Inexperienced video gamers show Macbeth effect
Current research from the University of Luxembourg, found that when participants were asked to select gift products after they had played a violent video game, inexperienced players selected more hygienic products, such as shower gel, toothpaste and deodorant and felt higher moral distress from playing violent games.
“Out, damned spot”, from Shakespeare’s Macbeth, resonates with these recent findings which link cleanliness and morality in violent video games. Dr. André Melzer, along with Dr. Mario Gollwitzer, Philipps-University Marburg, examined 76 participants following 15 minutes of violent video game play. “The need to cleanse to keep moral purity intact, the Macbeth effect , is a psychological phenomenon in which a person attempts to purify oneself in order to cope with feelings of moral distress”, describes Melzer. “We find that the Macbeth effect can result from playing violent video games, especially when the game involves violence against humans”. Melzer also stresses that experienced gamers seem to use different strategies to cope with violence in games.
Aggression research experts meet
Future studies aimed at bridging moral psychology and the effects of violent media, will help to reveal how the long term exposure to violent media negatively affects attitudes towards aggression.
Dr. André Melzer will present his research findings at the International Society for Research on Aggression (ISRA) World Meeting 2012 at the University of Luxembourg, and study findings will be published in the Journal of Experimental Social Psychology.
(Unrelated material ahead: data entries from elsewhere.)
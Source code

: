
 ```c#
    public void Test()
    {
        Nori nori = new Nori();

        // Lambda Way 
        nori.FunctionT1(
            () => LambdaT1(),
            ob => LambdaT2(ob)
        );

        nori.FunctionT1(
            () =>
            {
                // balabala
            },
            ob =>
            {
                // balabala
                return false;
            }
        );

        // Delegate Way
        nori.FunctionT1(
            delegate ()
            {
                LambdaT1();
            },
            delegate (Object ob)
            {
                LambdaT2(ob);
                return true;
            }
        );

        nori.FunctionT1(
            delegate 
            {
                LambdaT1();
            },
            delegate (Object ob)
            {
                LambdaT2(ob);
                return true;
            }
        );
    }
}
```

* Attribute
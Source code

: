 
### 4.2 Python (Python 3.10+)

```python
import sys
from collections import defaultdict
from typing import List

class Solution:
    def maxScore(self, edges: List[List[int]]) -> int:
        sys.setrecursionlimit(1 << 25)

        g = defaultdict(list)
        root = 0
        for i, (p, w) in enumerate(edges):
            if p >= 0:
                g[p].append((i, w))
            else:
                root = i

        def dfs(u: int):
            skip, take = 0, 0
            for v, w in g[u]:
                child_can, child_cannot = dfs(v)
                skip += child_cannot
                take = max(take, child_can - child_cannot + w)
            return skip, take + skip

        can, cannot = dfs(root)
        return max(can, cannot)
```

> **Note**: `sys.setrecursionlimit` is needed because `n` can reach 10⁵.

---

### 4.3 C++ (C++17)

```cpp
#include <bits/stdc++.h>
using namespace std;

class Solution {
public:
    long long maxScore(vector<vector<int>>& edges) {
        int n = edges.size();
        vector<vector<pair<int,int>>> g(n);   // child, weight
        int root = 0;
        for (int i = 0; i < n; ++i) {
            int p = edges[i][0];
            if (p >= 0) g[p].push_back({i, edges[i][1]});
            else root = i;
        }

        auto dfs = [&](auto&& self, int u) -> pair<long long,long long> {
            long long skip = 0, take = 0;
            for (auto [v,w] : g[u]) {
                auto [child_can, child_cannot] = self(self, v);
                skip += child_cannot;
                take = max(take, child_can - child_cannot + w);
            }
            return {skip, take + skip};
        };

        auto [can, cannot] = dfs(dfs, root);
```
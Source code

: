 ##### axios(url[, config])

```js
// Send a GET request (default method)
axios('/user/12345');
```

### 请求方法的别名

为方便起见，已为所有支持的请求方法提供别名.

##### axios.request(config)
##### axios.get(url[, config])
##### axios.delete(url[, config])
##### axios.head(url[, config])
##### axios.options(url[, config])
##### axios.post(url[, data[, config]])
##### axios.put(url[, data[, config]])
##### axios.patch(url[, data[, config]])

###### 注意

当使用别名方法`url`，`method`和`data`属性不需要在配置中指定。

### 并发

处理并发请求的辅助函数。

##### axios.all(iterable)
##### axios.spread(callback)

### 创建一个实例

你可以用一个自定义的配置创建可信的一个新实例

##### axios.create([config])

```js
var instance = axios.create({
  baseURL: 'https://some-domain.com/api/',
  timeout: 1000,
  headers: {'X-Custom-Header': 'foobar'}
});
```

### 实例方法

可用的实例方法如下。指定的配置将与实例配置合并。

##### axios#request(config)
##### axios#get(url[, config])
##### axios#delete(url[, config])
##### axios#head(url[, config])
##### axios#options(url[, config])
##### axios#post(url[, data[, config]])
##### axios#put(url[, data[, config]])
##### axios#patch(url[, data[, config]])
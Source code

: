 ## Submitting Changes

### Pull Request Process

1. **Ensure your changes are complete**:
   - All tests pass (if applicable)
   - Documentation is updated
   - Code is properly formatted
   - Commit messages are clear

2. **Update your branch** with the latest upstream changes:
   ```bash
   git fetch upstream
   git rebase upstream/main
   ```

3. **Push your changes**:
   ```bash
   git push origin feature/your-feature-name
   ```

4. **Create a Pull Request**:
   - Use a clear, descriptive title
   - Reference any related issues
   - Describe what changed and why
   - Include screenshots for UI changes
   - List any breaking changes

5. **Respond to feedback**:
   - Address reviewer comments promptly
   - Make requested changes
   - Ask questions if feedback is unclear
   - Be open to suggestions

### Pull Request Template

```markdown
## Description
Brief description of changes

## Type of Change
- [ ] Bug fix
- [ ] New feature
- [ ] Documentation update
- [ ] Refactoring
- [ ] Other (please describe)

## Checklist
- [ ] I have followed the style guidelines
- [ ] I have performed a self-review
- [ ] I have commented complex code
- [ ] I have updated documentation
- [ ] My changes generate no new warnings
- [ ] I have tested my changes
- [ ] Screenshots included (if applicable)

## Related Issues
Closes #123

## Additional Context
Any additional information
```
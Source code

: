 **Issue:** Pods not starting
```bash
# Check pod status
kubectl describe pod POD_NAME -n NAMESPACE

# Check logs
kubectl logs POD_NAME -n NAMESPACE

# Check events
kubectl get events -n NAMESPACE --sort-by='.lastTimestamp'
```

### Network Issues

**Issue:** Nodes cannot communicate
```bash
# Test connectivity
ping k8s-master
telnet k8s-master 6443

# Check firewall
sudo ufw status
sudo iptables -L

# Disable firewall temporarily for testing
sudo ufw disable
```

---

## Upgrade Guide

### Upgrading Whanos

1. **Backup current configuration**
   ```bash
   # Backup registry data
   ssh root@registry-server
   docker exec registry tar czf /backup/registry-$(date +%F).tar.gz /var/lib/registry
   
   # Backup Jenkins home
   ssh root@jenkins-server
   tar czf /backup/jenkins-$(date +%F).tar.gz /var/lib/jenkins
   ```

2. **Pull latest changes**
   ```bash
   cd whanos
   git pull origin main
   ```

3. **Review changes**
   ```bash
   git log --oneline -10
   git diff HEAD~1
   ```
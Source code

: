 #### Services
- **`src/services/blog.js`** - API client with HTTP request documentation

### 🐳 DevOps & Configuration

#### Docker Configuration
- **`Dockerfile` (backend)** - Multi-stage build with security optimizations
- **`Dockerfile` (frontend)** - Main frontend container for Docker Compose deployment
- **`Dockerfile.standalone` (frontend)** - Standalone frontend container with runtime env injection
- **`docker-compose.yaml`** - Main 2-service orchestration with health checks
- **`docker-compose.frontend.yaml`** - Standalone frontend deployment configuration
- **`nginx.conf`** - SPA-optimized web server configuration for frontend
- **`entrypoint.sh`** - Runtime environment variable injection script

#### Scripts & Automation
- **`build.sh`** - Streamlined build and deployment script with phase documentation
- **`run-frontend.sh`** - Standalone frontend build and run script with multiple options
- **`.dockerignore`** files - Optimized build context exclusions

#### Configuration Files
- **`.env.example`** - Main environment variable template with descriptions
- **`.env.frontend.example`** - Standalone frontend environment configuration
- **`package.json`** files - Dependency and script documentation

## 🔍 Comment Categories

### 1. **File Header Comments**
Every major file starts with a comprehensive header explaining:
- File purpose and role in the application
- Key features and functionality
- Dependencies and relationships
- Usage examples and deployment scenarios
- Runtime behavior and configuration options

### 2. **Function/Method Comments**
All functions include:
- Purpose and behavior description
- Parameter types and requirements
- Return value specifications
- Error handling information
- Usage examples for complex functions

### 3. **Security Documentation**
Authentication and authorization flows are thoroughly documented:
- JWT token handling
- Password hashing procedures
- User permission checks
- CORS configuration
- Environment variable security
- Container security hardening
What are the factors that lead to aggression? Is aggression genetic? Do hormones, family dynamics or violent video games play a role? On 17 to 21 July, members of ISRA, will meet to discuss the latest research findings in all facets of aggression, from violence in the media, to the impacts of violent video games, to cyber bullying, alcohol-related aggression, violence towards the police, and more.
World-renowned Professors, Miles Hewstone, from the University of Oxford, Randy Nelson, Ohio State, and James Blair from the National Institute of Mental Health in Maryland, will discuss cutting edge findings ranging in the areas of intergroup conflicts, interactions between genes and the environment, as well as neuro-cognitive bases for aggression.
The president of ISRA, Craig Anderson, will give an address on how video games affect attention, aggression, and helping behaviors. Presentations will be given by 130 researchers, and over 200 scientists have registered. “Luxembourg beat several top European cities to host this prestigious event”, describes Vice-Dean Prof. Georges Steffgen of the Integrative Research Unit on Social and Individual Development (INSIDE), who is co-organizing this conference along with Dr. André Melzer.